Libia, contrattacco governativo ad Ajadabya

Evacuato l’ospedale della città. I ribelli in fuga

Libia, contrattacco governativo ad Ajadabya
09/04/2011, 13:04

AJADABYA - Le forze di Muammar Gheddafi in mattinata sono tornate ad attaccare Ajadabya, linea di difesa degli insorti lungo la direttrice che porta verso la loro capitale: Bengasi. Stando a quanto viene riportato da diverse fonti giornalistiche, le truppe fedeli al rais hanno iniziato a bombardare, praticamente a tappeto, la periferia ovest della città e i suoi ingressi, prendendo di mira i ribelli in ritirata. Pare si sia trattato di una vera e propria controffensiva, dopo che gli stessi rivoltosi, poche ore prima, erano avanzati verso Marsa el-Brega, altra località strategica. Ai giornalisti stranieri è stato dato il permesso di seguire le truppe fino a metà strada tra Ajadabya e Brega: era da tre giorni che a nessun estraneo era più stato permesso di spingersi così in là. Ma improvvisamente si è verificato un rovesciamento di fronte, che per gli insorti rappresenta un duro colpo sul piano militare: il contrattacco governativo è diventato così intenso che i capi dei ribelli hanno ordinato l’evacuazione dell’unico ospedale di Ajadabya, troppo vicino al teatro dei combattimenti.

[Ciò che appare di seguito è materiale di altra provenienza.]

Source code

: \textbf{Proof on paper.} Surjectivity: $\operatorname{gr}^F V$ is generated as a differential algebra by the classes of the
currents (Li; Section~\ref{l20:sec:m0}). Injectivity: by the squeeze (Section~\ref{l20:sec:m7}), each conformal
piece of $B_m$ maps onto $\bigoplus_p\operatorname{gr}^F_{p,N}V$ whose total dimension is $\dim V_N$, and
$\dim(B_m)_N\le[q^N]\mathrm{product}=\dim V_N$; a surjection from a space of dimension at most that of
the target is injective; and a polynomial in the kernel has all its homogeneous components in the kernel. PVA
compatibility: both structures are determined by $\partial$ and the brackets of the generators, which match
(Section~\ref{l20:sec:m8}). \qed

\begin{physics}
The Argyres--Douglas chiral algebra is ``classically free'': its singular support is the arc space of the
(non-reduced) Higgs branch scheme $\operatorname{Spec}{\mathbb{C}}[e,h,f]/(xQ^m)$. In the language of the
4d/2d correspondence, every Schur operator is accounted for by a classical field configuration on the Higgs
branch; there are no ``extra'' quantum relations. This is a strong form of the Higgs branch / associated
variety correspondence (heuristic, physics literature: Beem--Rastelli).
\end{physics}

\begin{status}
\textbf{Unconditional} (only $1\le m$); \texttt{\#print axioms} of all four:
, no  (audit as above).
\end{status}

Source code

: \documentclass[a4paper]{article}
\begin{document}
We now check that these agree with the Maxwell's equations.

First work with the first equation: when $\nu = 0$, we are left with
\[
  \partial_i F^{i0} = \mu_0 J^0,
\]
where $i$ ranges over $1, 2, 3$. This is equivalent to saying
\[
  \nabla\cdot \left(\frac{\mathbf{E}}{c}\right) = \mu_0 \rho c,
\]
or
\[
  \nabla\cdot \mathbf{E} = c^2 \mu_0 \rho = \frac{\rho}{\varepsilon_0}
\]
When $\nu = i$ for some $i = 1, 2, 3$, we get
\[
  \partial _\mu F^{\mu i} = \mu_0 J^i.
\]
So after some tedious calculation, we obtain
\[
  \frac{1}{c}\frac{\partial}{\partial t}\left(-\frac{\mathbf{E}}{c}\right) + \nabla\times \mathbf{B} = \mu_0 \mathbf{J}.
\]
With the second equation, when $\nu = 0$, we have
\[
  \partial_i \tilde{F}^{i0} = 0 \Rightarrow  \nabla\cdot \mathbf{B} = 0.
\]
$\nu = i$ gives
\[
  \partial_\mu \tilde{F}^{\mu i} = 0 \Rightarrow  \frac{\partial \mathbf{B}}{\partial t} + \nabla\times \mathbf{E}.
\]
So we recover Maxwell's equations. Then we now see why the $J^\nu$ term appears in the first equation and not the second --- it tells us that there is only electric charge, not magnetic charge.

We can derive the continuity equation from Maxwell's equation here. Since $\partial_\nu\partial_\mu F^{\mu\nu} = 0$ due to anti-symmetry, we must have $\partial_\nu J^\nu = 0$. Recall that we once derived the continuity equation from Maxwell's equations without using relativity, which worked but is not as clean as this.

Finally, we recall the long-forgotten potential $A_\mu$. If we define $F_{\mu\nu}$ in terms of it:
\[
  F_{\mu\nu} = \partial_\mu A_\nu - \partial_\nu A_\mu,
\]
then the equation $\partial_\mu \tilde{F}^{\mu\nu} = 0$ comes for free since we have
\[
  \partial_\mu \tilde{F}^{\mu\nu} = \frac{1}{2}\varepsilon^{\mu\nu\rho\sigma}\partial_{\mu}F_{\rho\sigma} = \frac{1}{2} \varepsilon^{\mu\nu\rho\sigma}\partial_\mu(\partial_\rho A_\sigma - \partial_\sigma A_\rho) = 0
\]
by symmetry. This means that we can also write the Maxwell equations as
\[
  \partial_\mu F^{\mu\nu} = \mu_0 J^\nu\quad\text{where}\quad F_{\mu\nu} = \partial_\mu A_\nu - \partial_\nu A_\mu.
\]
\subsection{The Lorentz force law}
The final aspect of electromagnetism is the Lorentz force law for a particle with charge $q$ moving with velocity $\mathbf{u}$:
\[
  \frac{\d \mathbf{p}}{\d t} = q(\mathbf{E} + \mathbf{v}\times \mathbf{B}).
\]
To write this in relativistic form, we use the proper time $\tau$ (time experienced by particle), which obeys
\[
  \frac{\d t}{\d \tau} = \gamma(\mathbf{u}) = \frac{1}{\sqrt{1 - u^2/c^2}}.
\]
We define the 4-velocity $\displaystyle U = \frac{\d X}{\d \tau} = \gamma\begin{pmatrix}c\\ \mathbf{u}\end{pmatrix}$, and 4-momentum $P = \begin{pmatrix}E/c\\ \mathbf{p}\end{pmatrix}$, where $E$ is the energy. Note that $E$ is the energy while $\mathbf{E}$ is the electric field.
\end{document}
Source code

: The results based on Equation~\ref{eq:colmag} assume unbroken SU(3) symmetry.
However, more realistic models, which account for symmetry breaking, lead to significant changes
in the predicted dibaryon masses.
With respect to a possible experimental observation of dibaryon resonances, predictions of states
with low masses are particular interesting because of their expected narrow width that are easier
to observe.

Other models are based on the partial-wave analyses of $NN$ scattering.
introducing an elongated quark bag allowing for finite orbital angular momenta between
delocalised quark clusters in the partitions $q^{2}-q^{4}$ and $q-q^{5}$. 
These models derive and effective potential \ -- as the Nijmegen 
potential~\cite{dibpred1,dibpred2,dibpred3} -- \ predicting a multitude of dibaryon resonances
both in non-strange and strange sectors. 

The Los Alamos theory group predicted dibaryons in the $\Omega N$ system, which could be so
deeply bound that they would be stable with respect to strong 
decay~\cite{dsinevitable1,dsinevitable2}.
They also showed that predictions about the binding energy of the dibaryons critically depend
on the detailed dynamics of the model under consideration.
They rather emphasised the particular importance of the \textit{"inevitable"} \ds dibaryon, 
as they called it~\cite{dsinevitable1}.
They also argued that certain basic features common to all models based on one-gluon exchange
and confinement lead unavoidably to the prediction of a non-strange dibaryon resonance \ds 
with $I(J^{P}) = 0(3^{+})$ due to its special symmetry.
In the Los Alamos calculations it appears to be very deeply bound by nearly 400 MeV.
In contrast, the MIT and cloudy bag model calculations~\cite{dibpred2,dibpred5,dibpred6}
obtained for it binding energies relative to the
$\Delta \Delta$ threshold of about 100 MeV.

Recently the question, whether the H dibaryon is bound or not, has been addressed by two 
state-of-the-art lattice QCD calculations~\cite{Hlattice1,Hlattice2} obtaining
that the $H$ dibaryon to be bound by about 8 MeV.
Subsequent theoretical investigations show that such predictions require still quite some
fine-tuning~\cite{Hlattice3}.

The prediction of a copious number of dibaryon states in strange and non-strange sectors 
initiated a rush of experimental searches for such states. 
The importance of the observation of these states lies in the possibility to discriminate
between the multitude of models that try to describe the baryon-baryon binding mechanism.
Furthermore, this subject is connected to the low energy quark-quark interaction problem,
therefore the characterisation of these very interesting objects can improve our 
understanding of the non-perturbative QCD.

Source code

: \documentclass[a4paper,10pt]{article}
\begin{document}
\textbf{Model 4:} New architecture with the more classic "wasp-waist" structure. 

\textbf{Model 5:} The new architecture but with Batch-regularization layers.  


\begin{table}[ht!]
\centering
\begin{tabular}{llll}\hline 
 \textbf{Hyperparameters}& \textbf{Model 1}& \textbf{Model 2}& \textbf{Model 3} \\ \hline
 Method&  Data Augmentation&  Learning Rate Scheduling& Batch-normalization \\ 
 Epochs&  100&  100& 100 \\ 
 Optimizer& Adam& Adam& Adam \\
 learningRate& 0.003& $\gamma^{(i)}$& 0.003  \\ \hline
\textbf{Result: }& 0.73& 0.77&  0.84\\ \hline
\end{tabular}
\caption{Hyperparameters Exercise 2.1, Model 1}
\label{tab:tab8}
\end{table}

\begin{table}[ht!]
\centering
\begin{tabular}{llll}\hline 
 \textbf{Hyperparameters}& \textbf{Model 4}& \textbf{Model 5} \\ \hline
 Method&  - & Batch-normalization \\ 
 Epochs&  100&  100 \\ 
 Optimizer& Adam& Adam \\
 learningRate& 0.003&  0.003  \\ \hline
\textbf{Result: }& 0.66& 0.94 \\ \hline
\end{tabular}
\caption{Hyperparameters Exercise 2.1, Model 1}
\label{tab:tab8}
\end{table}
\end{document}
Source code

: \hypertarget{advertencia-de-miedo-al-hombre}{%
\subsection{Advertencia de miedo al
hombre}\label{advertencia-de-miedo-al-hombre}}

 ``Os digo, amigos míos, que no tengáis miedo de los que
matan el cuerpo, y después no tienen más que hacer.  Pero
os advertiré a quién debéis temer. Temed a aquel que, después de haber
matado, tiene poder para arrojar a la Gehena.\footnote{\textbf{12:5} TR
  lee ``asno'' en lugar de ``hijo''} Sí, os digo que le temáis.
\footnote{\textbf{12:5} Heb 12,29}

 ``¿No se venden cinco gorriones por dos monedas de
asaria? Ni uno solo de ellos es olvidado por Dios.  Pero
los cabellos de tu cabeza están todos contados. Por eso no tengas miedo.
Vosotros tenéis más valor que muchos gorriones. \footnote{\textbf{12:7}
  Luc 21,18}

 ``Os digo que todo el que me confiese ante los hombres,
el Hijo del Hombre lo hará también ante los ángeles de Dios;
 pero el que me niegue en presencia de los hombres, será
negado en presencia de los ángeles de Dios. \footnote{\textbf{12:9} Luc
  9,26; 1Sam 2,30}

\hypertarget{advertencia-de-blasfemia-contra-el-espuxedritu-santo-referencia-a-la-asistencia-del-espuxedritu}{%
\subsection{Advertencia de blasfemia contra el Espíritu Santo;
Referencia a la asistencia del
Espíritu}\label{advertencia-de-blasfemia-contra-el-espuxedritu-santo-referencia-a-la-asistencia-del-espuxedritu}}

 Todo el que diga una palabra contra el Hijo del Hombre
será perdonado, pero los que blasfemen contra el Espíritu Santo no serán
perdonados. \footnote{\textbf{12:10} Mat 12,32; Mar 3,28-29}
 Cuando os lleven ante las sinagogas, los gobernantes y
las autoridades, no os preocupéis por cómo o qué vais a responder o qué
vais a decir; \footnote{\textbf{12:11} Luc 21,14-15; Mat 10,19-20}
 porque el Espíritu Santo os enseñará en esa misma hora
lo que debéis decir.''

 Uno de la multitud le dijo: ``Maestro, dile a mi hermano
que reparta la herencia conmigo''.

Dozzine di auto e veicoli militari sono stati visti andare verso Ajdabiya, roccaforte ribelle di Bengasi, usando entrambe le carreggiate della strada principale. Cannoni antiaerei e lanciarazzi sono stati visti in una posizione difensiva lungo l’autostrada per coprire la ritirata. Questi attacchi da parte dei lealisti del colonnello, a quanto pare, hanno messo in fuga i ribelli e anche quei pochi gruppi familiari non coinvolti nelle ostilità hanno iniziato a lasciare la città.
Intanto, sono cinque i leader africani a colloquio con il leader libico Muammar Gheddafi per raggiungere un’intesa sul cessate il fuoco. La delegazione africana in Libia sarà guidata dal presidente sudafricano, Jacob Zuma, e da quelli di Congo, Mali, Mauritania e Uganda. Come ha spiegato il ministero degli Esteri sudafricano, “ho avuto il permesso della Nato di entrare in Libia e incontrare a Tripoli il leader Muammar Gheddafi”. I rappresentanti dell’Unione africana, inoltre, incontreranno il Consiglio nazionale transitorio a Bengasi il 10 e l’11 aprile. Entrambi gli incontri saranno volti a raggiungere un’immediata attuazione del cessate il fuoco e l’avvio di un dialogo politico tra le due parti.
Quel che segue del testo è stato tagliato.